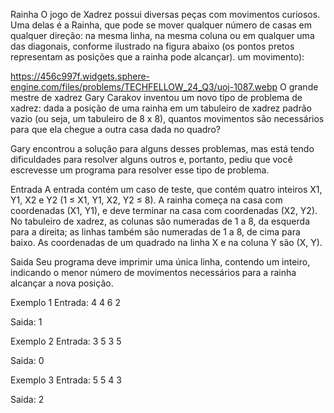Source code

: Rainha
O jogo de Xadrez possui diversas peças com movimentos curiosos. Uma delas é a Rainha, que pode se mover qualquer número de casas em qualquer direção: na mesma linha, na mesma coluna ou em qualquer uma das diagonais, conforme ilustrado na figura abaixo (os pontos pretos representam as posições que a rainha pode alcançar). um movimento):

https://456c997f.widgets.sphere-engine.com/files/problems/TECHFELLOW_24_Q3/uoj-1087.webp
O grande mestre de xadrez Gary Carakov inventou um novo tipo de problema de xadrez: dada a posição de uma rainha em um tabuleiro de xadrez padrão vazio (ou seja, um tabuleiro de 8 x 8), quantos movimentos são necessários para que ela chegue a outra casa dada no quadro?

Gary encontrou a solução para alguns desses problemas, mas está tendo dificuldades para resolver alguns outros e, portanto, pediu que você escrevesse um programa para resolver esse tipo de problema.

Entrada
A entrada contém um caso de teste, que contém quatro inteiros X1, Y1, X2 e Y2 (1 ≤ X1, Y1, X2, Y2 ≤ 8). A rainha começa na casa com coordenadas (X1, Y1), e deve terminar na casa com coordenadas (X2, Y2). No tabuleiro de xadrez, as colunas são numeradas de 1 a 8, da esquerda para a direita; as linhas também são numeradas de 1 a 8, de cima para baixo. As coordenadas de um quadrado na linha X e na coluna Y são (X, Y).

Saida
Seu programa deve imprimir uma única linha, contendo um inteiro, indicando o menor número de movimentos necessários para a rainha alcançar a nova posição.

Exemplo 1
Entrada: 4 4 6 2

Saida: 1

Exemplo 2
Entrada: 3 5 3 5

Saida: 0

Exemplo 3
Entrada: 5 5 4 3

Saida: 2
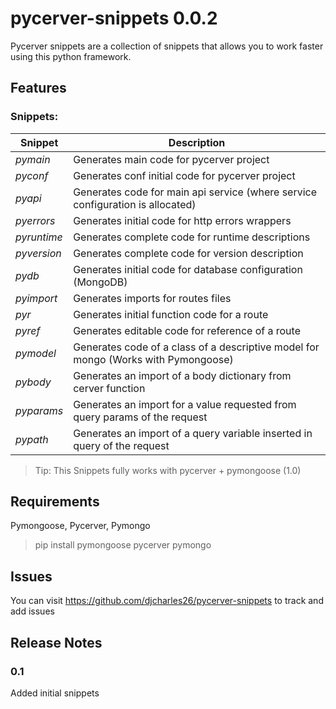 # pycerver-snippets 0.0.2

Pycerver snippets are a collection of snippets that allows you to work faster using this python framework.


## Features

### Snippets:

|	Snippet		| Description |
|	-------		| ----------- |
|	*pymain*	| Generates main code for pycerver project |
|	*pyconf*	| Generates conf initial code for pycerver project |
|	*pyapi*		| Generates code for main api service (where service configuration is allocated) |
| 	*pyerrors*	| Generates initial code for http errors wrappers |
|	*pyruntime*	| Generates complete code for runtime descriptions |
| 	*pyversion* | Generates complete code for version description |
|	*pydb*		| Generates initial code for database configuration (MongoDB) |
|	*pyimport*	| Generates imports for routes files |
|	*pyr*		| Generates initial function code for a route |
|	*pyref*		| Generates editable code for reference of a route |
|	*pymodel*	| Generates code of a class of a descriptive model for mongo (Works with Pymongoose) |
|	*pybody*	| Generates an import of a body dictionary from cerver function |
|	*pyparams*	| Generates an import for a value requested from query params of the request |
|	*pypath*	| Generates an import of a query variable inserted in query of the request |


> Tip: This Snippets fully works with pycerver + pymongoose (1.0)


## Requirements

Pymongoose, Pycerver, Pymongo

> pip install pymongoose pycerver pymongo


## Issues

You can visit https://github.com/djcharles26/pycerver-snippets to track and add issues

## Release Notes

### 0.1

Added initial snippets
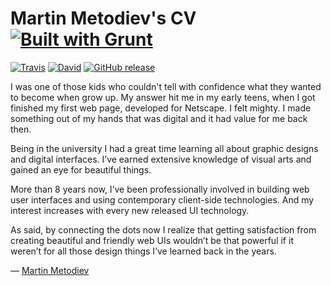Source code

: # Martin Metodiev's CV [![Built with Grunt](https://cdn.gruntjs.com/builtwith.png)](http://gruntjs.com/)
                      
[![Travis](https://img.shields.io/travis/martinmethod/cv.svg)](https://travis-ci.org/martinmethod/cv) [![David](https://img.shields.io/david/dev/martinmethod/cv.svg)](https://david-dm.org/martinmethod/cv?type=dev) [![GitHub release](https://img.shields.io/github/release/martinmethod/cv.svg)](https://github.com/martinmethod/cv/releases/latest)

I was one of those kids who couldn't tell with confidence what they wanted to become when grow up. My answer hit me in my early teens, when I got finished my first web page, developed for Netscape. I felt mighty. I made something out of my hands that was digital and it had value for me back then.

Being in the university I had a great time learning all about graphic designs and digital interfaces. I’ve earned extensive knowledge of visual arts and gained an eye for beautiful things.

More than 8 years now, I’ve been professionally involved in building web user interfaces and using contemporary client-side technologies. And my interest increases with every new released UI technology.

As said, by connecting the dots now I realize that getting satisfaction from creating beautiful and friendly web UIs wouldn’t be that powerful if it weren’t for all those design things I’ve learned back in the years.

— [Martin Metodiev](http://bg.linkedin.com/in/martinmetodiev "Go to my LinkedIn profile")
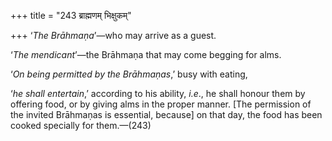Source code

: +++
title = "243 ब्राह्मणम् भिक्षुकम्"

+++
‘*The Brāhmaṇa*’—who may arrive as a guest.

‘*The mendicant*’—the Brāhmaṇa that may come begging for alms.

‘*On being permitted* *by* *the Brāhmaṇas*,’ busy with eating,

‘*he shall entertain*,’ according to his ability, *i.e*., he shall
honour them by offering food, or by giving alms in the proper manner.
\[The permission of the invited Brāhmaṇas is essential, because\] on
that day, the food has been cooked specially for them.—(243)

--

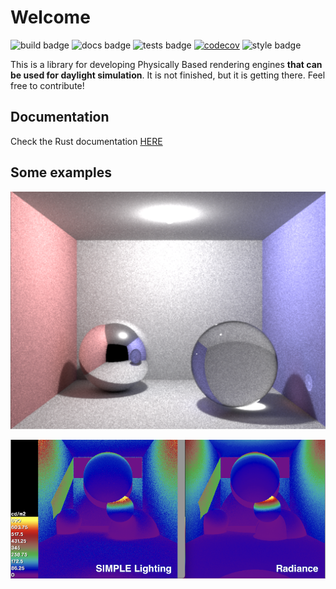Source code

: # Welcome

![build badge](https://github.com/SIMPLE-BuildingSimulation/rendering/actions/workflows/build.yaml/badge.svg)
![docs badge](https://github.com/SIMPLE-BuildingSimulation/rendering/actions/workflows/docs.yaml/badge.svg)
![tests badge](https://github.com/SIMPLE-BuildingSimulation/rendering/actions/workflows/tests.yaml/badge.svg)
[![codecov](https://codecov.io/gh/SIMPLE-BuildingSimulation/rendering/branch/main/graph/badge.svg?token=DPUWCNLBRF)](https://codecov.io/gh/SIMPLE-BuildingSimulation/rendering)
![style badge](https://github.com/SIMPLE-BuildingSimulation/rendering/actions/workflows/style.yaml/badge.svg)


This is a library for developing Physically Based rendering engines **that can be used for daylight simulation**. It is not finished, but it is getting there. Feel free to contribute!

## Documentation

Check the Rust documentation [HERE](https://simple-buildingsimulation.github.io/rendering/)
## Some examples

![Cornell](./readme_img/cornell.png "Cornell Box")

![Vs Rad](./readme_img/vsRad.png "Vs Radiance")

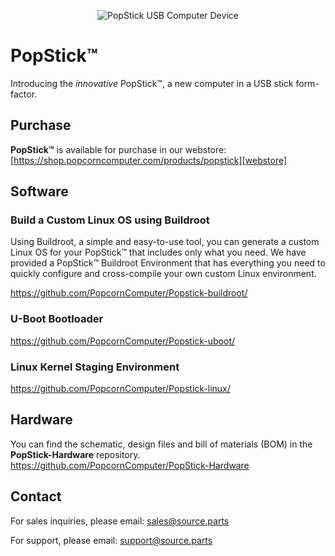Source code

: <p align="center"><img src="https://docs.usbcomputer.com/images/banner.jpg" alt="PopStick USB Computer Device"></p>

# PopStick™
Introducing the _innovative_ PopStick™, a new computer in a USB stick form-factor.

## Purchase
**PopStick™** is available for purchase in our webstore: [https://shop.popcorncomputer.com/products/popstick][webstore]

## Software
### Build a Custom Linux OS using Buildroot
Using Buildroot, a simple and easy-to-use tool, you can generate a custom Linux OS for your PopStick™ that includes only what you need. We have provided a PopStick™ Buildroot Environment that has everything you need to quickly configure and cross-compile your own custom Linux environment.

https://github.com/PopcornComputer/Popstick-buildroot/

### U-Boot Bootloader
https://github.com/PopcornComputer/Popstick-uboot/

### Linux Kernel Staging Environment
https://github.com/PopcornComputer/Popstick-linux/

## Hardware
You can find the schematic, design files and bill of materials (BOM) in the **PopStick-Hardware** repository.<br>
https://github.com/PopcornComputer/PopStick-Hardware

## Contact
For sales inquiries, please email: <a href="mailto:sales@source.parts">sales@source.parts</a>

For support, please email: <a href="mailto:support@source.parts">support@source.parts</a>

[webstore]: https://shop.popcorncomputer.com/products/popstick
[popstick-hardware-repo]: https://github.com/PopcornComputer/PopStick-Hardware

==

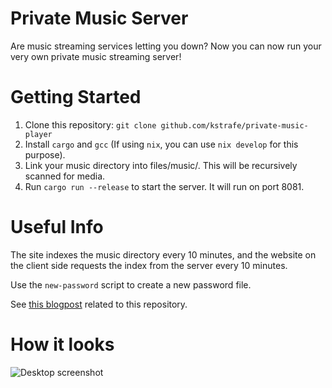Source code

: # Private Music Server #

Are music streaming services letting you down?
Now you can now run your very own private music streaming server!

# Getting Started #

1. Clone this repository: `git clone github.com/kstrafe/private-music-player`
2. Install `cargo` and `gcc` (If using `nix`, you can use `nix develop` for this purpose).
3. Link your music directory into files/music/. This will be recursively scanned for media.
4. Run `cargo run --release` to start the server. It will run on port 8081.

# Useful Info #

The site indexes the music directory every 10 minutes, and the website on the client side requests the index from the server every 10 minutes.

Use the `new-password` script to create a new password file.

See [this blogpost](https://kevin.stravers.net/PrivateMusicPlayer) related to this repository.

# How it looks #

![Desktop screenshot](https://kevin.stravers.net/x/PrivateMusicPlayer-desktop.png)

- **Exercise objective**:
Could you write out, exactly as they stand, only the lines above that begin at the line with "initial code for pycerver project |" and stop after the line with "Pymongoose, Pycerver, Pymongo"?

- **Answer to this exercise**:
|	*pyconf*	| Generates conf initial code for pycerver project |
|	*pyapi*		| Generates code for main api service (where service configuration is allocated) |
| 	*pyerrors*	| Generates initial code for http errors wrappers |
|	*pyruntime*	| Generates complete code for runtime descriptions |
| 	*pyversion* | Generates complete code for version description |
|	*pydb*		| Generates initial code for database configuration (MongoDB) |
|	*pyimport*	| Generates imports for routes files |
|	*pyr*		| Generates initial function code for a route |
|	*pyref*		| Generates editable code for reference of a route |
|	*pymodel*	| Generates code of a class of a descriptive model for mongo (Works with Pymongoose) |
|	*pybody*	| Generates an import of a body dictionary from cerver function |
|	*pyparams*	| Generates an import for a value requested from query params of the request |
|	*pypath*	| Generates an import of a query variable inserted in query of the request |


> Tip: This Snippets fully works with pycerver + pymongoose (1.0)


## Requirements

Pymongoose, Pycerver, Pymongo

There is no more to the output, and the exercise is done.